Operations

Guardrails

Guardrails are the limits and verification steps that make a run stop for a known reason instead of running until a person notices.

Use guardrails on every loop that can spend money, wait on another system, or change something outside Mobius. Start with a run budget and a wall-clock timeout, then add checks and breakers when the run can make risky decisions.

The guardrail model

Every guardrail answers one operator question:

Question	Mechanism	What you inspect
What can this run spend?	Run budgets and loop daily budgets	Budget rail, `usage.recorded`, `run.budget_exceeded`
How long can this run occupy runtime state?	`wall_clock_timeout`, wait timeouts, retries	Stop reason, step status, wait events
How much agent work is allowed?	`max_agent_turns`, step `max_turns`	Turn count and stop reason `turn_limit_reached`
Did the run prove its result?	`check` steps with verdicts and evidence	`check.passed`, `check.failed`, proof rows, gate interactions
Is this loop failing repeatedly?	Duplicate-tool-call and consecutive-failure breakers	`run.progress_stalled`, `loop.auto_paused`, loop status `paused`

The run timeline is the source of truth. A guardrail stop is not a generic failure. budget_exceeded, turn_limit_reached, progress_stalled, and wall_clock_exceeded mean the configured bound worked.

Configure run budgets

Run budgets live in spec.limits. Use dollars when you think in account spend, or credits when you think in Mobius usage. One credit is $0.01, and you set exactly one unit.

limits:
  budget_usd: 10

limits:
  credit_budget: 1000

Mobius shows both units in the run budget rail, and reports credits as decimals so a sub-credit operation reads as 0.4 rather than rounding to zero. The budget is a hard limit. When spend reaches the ceiling, Mobius halts at the next checkpoint with stop_reason: budget_exceeded and emits run.budget_exceeded.

Enforcement granularity is one model call or one metered action. Mobius does not corrupt in-flight work by killing a call halfway through. That means a run with a 1000-credit budget can finish at 1000 credits plus the one call or action that was already in flight.

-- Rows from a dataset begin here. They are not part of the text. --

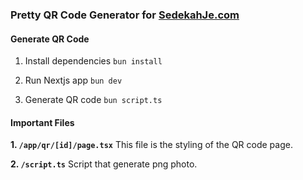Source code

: ### Pretty QR Code Generator for [SedekahJe.com](https://sedekahje.com)

#### Generate QR Code

1. Install dependencies
   `bun install`

2. Run Nextjs app
   `bun dev`

3. Generate QR code
   `bun script.ts`

#### Important Files

**1. `/app/qr/[id]/page.tsx`**
This file is the styling of the QR code page.

**2. `/script.ts`**
Script that generate png photo.

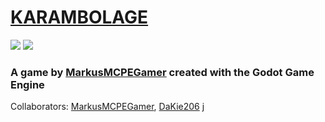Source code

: # [KARAMBOLAGE](https://markusmcpegamer.github.io/Karambolage "GitHub Webpage")

![](https://img.shields.io/github/license/markusmcpegamer/karambolage)
![](https://img.shields.io/github/repo-size/markusmcpegamer/karambolage)
### A game by [MarkusMCPEGamer](https://github.com/MarkusMCPEGamer "GitHub") created with the Godot Game Engine


Collaborators: [MarkusMCPEGamer](https://github.com/MarkusMCPEGamer "GitHub"), [DaKie206](https://github.com/DaKie206 "GitHub")
j
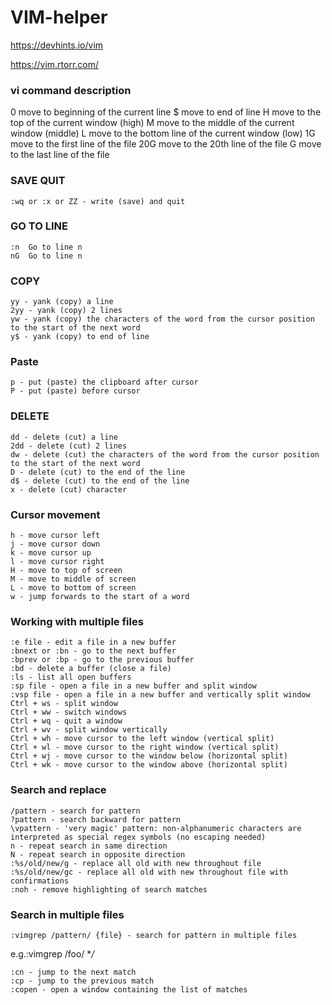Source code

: # VIM-helper

https://devhints.io/vim

https://vim.rtorr.com/


### vi command 	description
0 	move to beginning of the current line
$ 	move to end of line
H 	move to the top of the current window (high)
M 	move to the middle of the current window (middle)
L 	move to the bottom line of the current window (low)
1G 	move to the first line of the file
20G 	move to the 20th line of the file
G 	move to the last line of the file

### SAVE QUIT
    :wq or :x or ZZ - write (save) and quit

### GO TO LINE
    :n 	Go to line n
    nG 	Go to line n

### COPY
    yy - yank (copy) a line
    2yy - yank (copy) 2 lines
    yw - yank (copy) the characters of the word from the cursor position to the start of the next word
    y$ - yank (copy) to end of line
   

### Paste
    
    p - put (paste) the clipboard after cursor
    P - put (paste) before cursor
    

### DELETE    
    dd - delete (cut) a line
    2dd - delete (cut) 2 lines
    dw - delete (cut) the characters of the word from the cursor position to the start of the next word
    D - delete (cut) to the end of the line
    d$ - delete (cut) to the end of the line
    x - delete (cut) character
    
    
###  Cursor movement

    h - move cursor left
    j - move cursor down
    k - move cursor up
    l - move cursor right
    H - move to top of screen
    M - move to middle of screen
    L - move to bottom of screen
    w - jump forwards to the start of a word
    
    
### Working with multiple files

    :e file - edit a file in a new buffer
    :bnext or :bn - go to the next buffer
    :bprev or :bp - go to the previous buffer
    :bd - delete a buffer (close a file)
    :ls - list all open buffers
    :sp file - open a file in a new buffer and split window
    :vsp file - open a file in a new buffer and vertically split window
    Ctrl + ws - split window
    Ctrl + ww - switch windows
    Ctrl + wq - quit a window
    Ctrl + wv - split window vertically
    Ctrl + wh - move cursor to the left window (vertical split)
    Ctrl + wl - move cursor to the right window (vertical split)
    Ctrl + wj - move cursor to the window below (horizontal split)
    Ctrl + wk - move cursor to the window above (horizontal split)
    
    
    
### Search and replace

    /pattern - search for pattern
    ?pattern - search backward for pattern
    \vpattern - 'very magic' pattern: non-alphanumeric characters are interpreted as special regex symbols (no escaping needed)
    n - repeat search in same direction
    N - repeat search in opposite direction
    :%s/old/new/g - replace all old with new throughout file
    :%s/old/new/gc - replace all old with new throughout file with confirmations
    :noh - remove highlighting of search matches


### Search in multiple files

    :vimgrep /pattern/ {file} - search for pattern in multiple files

e.g.:vimgrep /foo/ **/*

    :cn - jump to the next match
    :cp - jump to the previous match
    :copen - open a window containing the list of matches
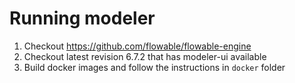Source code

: # Running modeler

1. Checkout https://github.com/flowable/flowable-engine
2. Checkout latest revision 6.7.2 that has modeler-ui available
3. Build docker images and follow the instructions in `docker` folder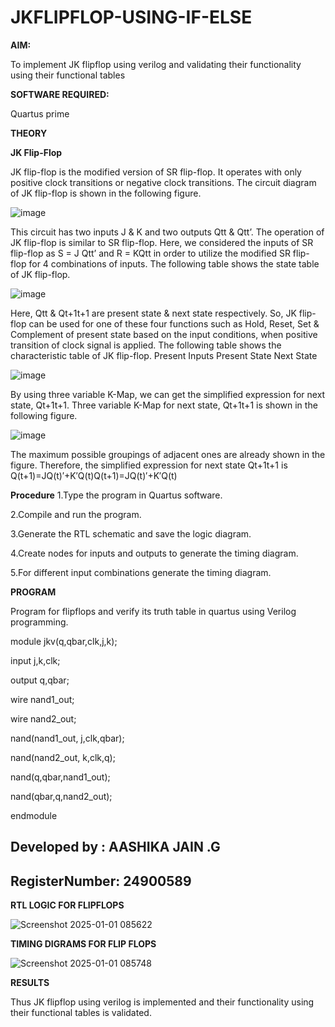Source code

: # JKFLIPFLOP-USING-IF-ELSE

**AIM:** 

To implement  JK flipflop using verilog and validating their functionality using their functional tables

**SOFTWARE REQUIRED:**

Quartus prime

**THEORY**

**JK Flip-Flop**

JK flip-flop is the modified version of SR flip-flop. It operates with only positive clock transitions or negative clock transitions. The circuit diagram of JK flip-flop is shown in the following figure.

![image](https://github.com/naavaneetha/JKFLIPFLOP-USING-IF-ELSE/assets/154305477/a649c30b-232b-4558-b188-fd6c09845180)


This circuit has two inputs J & K and two outputs Qtt & Qtt’. The operation of JK flip-flop is similar to SR flip-flop. Here, we considered the inputs of SR flip-flop as S = J Qtt’ and R = KQtt in order to utilize the modified SR flip-flop for 4 combinations of inputs. The following table shows the state table of JK flip-flop.

![image](https://github.com/naavaneetha/JKFLIPFLOP-USING-IF-ELSE/assets/154305477/c4360742-e8a8-4937-b089-c46c0433f9a3)

 
Here, Qtt & Qt+1t+1 are present state & next state respectively. So, JK flip-flop can be used for one of these four functions such as Hold, Reset, Set & Complement of present state based on the input conditions, when positive transition of clock signal is applied. The following table shows the characteristic table of JK flip-flop. Present Inputs Present State Next State
 
![image](https://github.com/naavaneetha/JKFLIPFLOP-USING-IF-ELSE/assets/154305477/6c275261-a6d5-4c37-a3a7-1e88ca11c4cd)

By using three variable K-Map, we can get the simplified expression for next state, Qt+1t+1. Three variable K-Map for next state, Qt+1t+1 is shown in the following figure.
 
![image](https://github.com/naavaneetha/JKFLIPFLOP-USING-IF-ELSE/assets/154305477/5174f41b-0ce0-4329-a372-6d1943ea6673)

The maximum possible groupings of adjacent ones are already shown in the figure. Therefore, the simplified expression for next state Qt+1t+1 is Q(t+1)=JQ(t)′+K′Q(t)Q(t+1)=JQ(t)′+K′Q(t)

**Procedure**
1.Type the program in Quartus software.

2.Compile and run the program.

3.Generate the RTL schematic and save the logic diagram.

4.Create nodes for inputs and outputs to generate the timing diagram.

5.For different input combinations generate the timing diagram.


**PROGRAM**

Program for flipflops and verify its truth table in quartus using Verilog programming. 

module jkv(q,qbar,clk,j,k);

input j,k,clk;

output q,qbar;

wire nand1_out;

wire nand2_out;

nand(nand1_out, j,clk,qbar);

nand(nand2_out, k,clk,q);

nand(q,qbar,nand1_out);

nand(qbar,q,nand2_out);

endmodule

## Developed by : AASHIKA JAIN .G
## RegisterNumber: 24900589


**RTL LOGIC FOR FLIPFLOPS**

![Screenshot 2025-01-01 085622](https://github.com/user-attachments/assets/a18373e5-5e42-4191-bf4d-1ab83c9e8d4a)

**TIMING DIGRAMS FOR FLIP FLOPS**

![Screenshot 2025-01-01 085748](https://github.com/user-attachments/assets/e662b59b-b406-4a81-a6a5-ab3fc6d621b5)


**RESULTS**

 Thus JK flipflop using verilog is implemented and their functionality using their functional tables is validated.
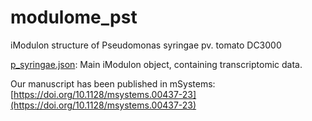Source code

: # modulome_pst
iModulon structure of Pseudomonas syringae pv. tomato DC3000

[p_syringae.json](https://drive.google.com/drive/folders/1uPksvlaiSaJ_u0Y-RTaqXoCvWJh7J2_T?usp=sharing): Main iModulon object, containing transcriptomic data.

Our manuscript has been published in mSystems: [https://doi.org/10.1128/msystems.00437-23](https://doi.org/10.1128/msystems.00437-23)
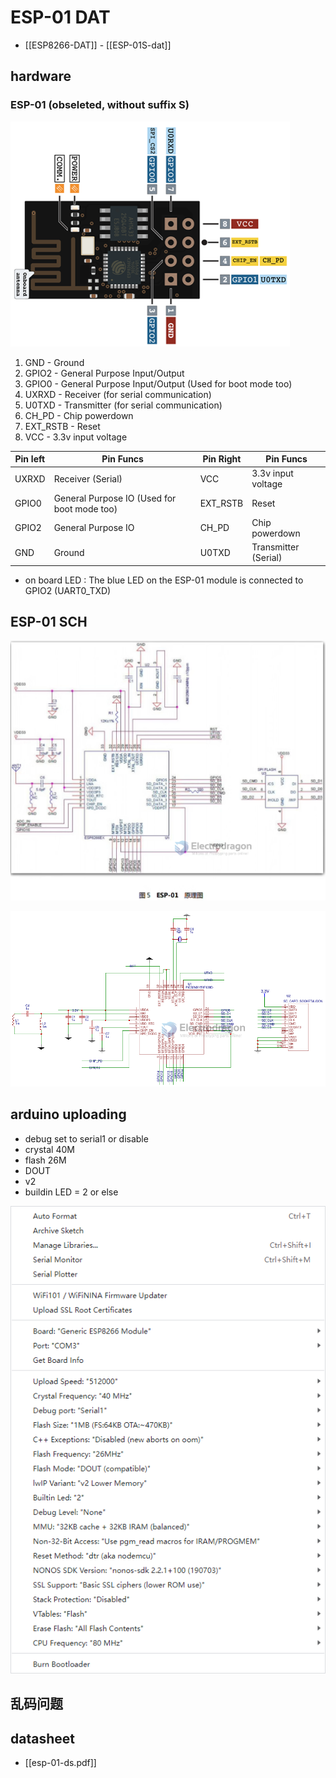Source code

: 
# ESP-01 DAT

- [[ESP8266-DAT]] - [[ESP-01S-dat]]


## hardware 


### ESP-01 (obseleted, without suffix S)

![](35-01-18-22-03-2023.png)

1. GND - Ground
2. GPIO2 - General Purpose Input/Output
3. GPIO0 - General Purpose Input/Output (Used for boot mode too)
4. UXRXD - Receiver (for serial communication)
5. U0TXD - Transmitter (for serial communication)
6. CH_PD - Chip powerdown
7. EXT_RSTB - Reset
8. VCC - 3.3v input voltage

| Pin left | Pin Funcs                                   | Pin Right | Pin Funcs            |
| -------- | ------------------------------------------- | --------- | -------------------- |
| UXRXD    | Receiver (Serial)                           | VCC       | 3.3v input voltage   |
| GPIO0    | General Purpose IO (Used for boot mode too) | EXT_RSTB  | Reset                |
| GPIO2    | General Purpose IO                          | CH_PD     | Chip powerdown       |
| GND      | Ground                                      | U0TXD     | Transmitter (Serial) |

- on board LED : The blue LED on the ESP-01 module is connected to GPIO2 (UART0_TXD)






## ESP-01 SCH
![](2023-11-28-16-11-32.png)

![](2023-11-28-17-19-50.png)

## arduino uploading 
- debug set to serial1 or disable 
- crystal 40M 
- flash 26M 
- DOUT
- v2 
- buildin LED = 2 or else

![](02-34-20-22-03-2023.png)


## 乱码问题


## datasheet 

- [[esp-01-ds.pdf]]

Trial-plan runs get a default 100-credit budget when neither the loop nor the start request sets one. Paid-plan runs are unbounded unless you set a budget.

Set loop daily budgets

Loop daily budgets cap rolling-24-hour platform-billed spend across all runs of one loop:

limits:
  daily_budget_usd: 25

limits:
  daily_credit_budget: 2500

Mobius checks the daily window before starting a run. If the window is already exhausted, the start is refused with billing_cap_reached and kind loop_daily_budget. For platform-funded calls inside a running run, Mobius also checks the loop daily window at the funding gate and halts the run with budget_exceeded if the ceiling is crossed.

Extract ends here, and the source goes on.